Musharraf escaped death on Thursday when suicide bombers rammed his motorcade with two bomb-laden cars at a petrol station two kilometres from his residence in Rawalpindi, adjoining Islamabad, killing 14 people and injuring 46 others.
Ruling party Senator Mushahid Hussain called the attacks a "matter of deep concern," especially since the latest bid was made near Musharraf's residence, in the heart of an area controlled by the military, which he leads.
"It shows an organised group is chasing him," he said, while an interior ministry official called the attacks a "new trend," saying that suicide bombings were not common in Pakistan.
The attacks mirrored a similar incident on December 14 when a powerful explosion missed the president's motorcade by seconds on a bridge, also in Rawalpindi.
"The broad and almost sure guess is that it could be a nexus between Al-Qaeda and extremist militant groups here," analyst Talat Masood said.
"They seem to be determined— look at their audacity, boldness and precision (in carrying out) the attacks."
Masood, a former army lieutenant general, said militants want to make Pakistan a fortress for Jihad (holy war).
"These groups might see the present policies of Musharraf as detrimental to their interests.
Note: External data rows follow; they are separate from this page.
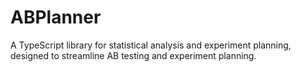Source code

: # ABPlanner
A TypeScript library for statistical analysis and experiment planning, designed to streamline AB testing and experiment planning.
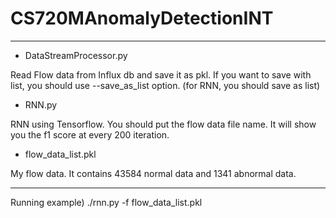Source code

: # CS720MAnomalyDetectionINT

***
* DataStreamProcessor.py

Read Flow data from Influx db and save it as pkl. If you want to save with list, you should use --save_as_list option. (for RNN, you should save as list)

* RNN.py 

RNN using Tensorflow. You should put the flow data file name. It will show you the f1 score at every 200 iteration.


* flow_data_list.pkl 

My flow data. It contains 43584 normal data and 1341 abnormal data.

***

Running example) ./rnn.py -f flow_data_list.pkl
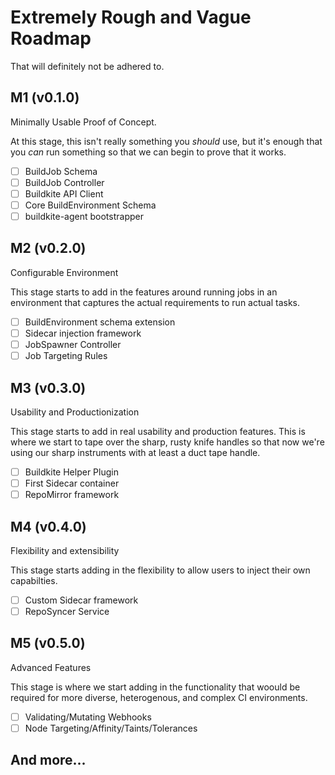 # Extremely Rough and Vague Roadmap

That will definitely not be adhered to.

## M1 (v0.1.0)

Minimally Usable Proof of Concept.

At this stage, this isn't really something you _should_ use, but it's enough that you _can_
run something so that we can begin to prove that it works.

- [ ] BuildJob Schema
- [ ] BuildJob Controller
- [ ] Buildkite API Client
- [ ] Core BuildEnvironment Schema
- [ ] buildkite-agent bootstrapper

## M2 (v0.2.0)

Configurable Environment

This stage starts to add in the features around running jobs in an environment that captures
the actual requirements to run actual tasks.

- [ ] BuildEnvironment schema extension
- [ ] Sidecar injection framework
- [ ] JobSpawner Controller
- [ ] Job Targeting Rules

## M3 (v0.3.0)

Usability and Productionization

This stage starts to add in real usability and production features. This is where we start to tape
over the sharp, rusty knife handles so that now we're using our sharp instruments with at least a duct
tape handle.

- [ ] Buildkite Helper Plugin
- [ ] First Sidecar container
- [ ] RepoMirror framework

## M4 (v0.4.0)

Flexibility and extensibility

This stage starts adding in the flexibility to allow users to inject their own capabilties.

- [ ] Custom Sidecar framework
- [ ] RepoSyncer Service

## M5 (v0.5.0)

Advanced Features

This stage is where we start adding in the functionality that woould be required for more diverse,
heterogenous, and complex CI environments.

- [ ] Validating/Mutating Webhooks
- [ ] Node Targeting/Affinity/Taints/Tolerances

## And more...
They want to eliminate him, thinking that the next guy will be too scared to check their activities."
Musharraf himself said late yesterday the attacks could be in response to Pakistan's role in the US-led war against terrorism, and blamed unnamed "terrorists and extremists" for the bombings.
"There is a very strong possibility of this. We are fighting a war against terrorism, but we will not lose courage," he said on state television hours after the bombings.
Soon after the September 11, 2001, attacks in the United States, blamed on Osama bin Laden's Al-Qaeda, Musharraf abandoned Afghanistan's Taliban and offered military bases to the US-led campaign that toppled the neighbouring country's hardline regime in late 2001.
Since then Pakistani security forces have captured more than 500 suspected Al-Qaeda members, including three close Bin Laden allies, and handed a majority of them over to US authorities.
Calling for "enlightened moderation" Musharraf has also launched a campaign against religious militancy and banned 13 extremist and sectarian groups.